> **Provided information**
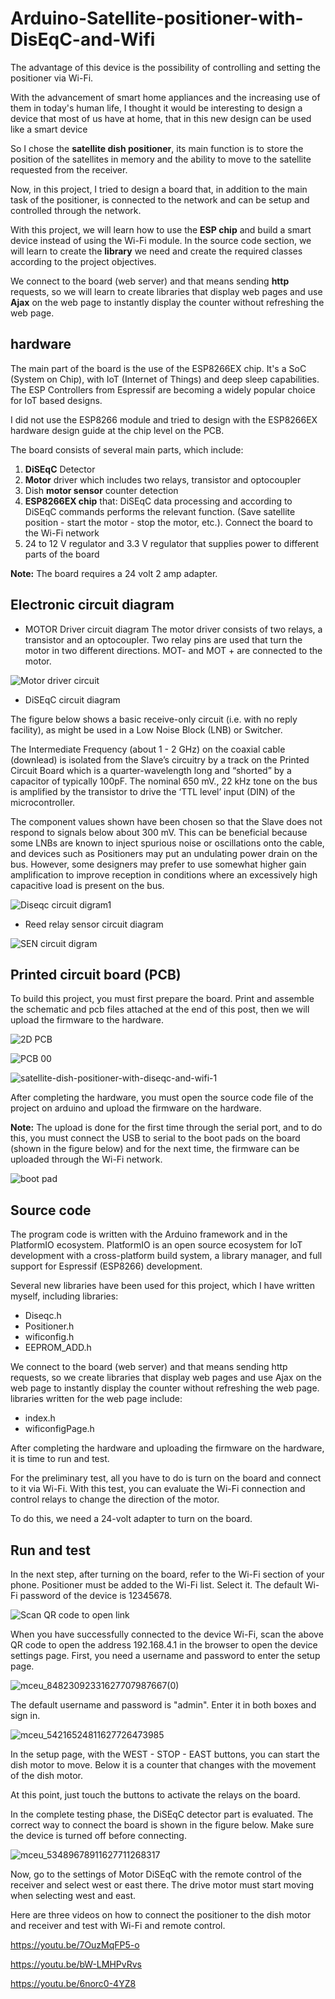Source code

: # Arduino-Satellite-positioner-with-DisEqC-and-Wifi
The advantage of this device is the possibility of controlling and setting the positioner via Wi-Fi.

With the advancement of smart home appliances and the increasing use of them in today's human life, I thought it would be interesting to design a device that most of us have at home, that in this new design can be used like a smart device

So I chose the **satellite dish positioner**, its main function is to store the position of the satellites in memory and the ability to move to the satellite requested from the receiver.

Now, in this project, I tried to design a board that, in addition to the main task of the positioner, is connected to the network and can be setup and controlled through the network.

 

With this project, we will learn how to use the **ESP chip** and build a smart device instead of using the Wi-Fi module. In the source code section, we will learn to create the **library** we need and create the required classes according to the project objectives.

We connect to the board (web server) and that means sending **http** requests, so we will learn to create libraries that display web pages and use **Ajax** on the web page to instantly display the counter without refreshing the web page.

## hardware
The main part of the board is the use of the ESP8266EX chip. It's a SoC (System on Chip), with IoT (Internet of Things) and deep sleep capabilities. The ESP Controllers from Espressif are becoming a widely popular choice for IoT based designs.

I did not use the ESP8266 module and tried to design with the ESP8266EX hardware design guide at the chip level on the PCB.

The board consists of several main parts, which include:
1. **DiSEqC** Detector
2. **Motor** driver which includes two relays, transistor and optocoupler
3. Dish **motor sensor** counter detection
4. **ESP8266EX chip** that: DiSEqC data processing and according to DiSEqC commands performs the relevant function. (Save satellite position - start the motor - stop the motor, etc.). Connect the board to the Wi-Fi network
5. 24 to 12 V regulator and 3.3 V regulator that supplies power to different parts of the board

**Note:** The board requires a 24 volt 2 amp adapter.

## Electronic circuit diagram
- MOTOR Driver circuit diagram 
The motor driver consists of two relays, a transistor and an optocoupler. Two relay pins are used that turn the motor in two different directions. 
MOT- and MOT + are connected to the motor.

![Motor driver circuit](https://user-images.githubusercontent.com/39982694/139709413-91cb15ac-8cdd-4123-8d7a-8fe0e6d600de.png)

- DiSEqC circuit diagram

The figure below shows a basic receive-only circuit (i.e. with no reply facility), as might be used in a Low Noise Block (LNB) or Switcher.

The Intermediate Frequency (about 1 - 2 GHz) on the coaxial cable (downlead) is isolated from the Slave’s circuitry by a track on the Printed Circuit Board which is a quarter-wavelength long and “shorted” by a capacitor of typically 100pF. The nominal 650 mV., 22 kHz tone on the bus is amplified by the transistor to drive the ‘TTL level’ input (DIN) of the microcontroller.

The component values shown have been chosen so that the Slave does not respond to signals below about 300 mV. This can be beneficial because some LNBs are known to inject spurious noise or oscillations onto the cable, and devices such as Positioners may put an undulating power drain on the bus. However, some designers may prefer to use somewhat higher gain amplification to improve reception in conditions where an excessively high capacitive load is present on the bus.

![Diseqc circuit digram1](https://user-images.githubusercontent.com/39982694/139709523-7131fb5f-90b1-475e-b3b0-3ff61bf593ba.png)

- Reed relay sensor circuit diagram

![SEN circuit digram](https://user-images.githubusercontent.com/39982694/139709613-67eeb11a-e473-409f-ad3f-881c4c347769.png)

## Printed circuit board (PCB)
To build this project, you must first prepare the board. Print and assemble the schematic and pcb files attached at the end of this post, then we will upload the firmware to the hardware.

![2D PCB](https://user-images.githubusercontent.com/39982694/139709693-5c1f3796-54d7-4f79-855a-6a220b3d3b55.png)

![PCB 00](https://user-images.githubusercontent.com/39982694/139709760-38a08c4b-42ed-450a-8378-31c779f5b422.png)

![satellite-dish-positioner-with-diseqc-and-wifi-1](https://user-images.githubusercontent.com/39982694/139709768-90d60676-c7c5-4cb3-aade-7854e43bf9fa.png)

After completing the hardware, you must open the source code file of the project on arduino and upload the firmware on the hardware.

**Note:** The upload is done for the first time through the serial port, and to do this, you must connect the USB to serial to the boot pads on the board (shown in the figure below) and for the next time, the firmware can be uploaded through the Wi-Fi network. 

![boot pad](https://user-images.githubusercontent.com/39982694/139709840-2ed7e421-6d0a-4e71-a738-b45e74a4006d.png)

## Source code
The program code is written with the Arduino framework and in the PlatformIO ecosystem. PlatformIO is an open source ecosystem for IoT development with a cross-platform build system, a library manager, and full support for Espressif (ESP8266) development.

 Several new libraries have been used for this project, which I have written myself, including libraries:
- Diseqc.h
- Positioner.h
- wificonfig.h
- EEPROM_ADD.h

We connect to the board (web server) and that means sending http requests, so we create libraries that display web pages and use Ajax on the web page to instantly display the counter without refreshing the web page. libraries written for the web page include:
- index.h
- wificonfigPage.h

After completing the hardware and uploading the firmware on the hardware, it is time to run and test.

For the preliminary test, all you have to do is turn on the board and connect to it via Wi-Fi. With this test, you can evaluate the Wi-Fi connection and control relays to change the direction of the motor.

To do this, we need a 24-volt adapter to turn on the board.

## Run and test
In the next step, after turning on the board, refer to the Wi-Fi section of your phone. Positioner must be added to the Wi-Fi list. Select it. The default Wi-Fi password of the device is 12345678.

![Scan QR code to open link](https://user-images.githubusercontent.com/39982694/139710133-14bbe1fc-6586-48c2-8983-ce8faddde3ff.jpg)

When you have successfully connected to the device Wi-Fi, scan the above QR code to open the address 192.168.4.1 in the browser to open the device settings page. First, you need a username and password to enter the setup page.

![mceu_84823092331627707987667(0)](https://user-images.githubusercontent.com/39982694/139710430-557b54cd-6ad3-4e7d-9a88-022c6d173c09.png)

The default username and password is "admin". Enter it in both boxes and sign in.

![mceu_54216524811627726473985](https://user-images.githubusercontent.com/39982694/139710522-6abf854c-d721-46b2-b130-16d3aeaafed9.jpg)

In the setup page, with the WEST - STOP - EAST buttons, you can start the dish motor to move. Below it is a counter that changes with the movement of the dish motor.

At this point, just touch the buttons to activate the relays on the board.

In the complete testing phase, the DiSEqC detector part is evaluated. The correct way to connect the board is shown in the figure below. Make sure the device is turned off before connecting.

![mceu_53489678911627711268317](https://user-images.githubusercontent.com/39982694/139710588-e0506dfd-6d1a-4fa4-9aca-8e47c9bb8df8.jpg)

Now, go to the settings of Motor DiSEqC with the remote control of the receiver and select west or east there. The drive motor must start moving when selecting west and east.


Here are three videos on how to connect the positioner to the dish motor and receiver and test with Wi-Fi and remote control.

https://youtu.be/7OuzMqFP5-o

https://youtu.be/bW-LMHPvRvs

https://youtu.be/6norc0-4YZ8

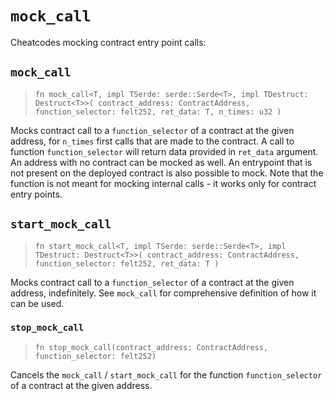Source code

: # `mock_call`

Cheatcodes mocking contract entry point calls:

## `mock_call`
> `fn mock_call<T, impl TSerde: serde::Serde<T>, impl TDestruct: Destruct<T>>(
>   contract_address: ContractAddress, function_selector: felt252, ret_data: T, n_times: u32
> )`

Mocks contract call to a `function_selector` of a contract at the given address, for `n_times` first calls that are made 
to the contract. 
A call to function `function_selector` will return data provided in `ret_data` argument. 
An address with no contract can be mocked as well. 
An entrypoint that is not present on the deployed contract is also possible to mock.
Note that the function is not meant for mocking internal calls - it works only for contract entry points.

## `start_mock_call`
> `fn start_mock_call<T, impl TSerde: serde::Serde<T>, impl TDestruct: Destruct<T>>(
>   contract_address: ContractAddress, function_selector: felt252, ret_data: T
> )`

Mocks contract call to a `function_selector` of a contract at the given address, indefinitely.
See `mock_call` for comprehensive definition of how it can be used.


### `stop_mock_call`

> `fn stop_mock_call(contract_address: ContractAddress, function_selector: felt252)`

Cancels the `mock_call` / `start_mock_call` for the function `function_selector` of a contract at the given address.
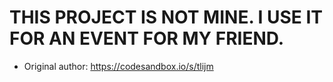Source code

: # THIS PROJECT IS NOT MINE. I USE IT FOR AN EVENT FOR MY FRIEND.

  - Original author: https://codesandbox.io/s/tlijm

> **Exercise**
Copy every line where the word "consists" is present in the entries above.

> **Completed exercise**
The board consists of several main parts, which include:
The motor driver consists of two relays, a transistor and an optocoupler. Two relay pins are used that turn the motor in two different directions. 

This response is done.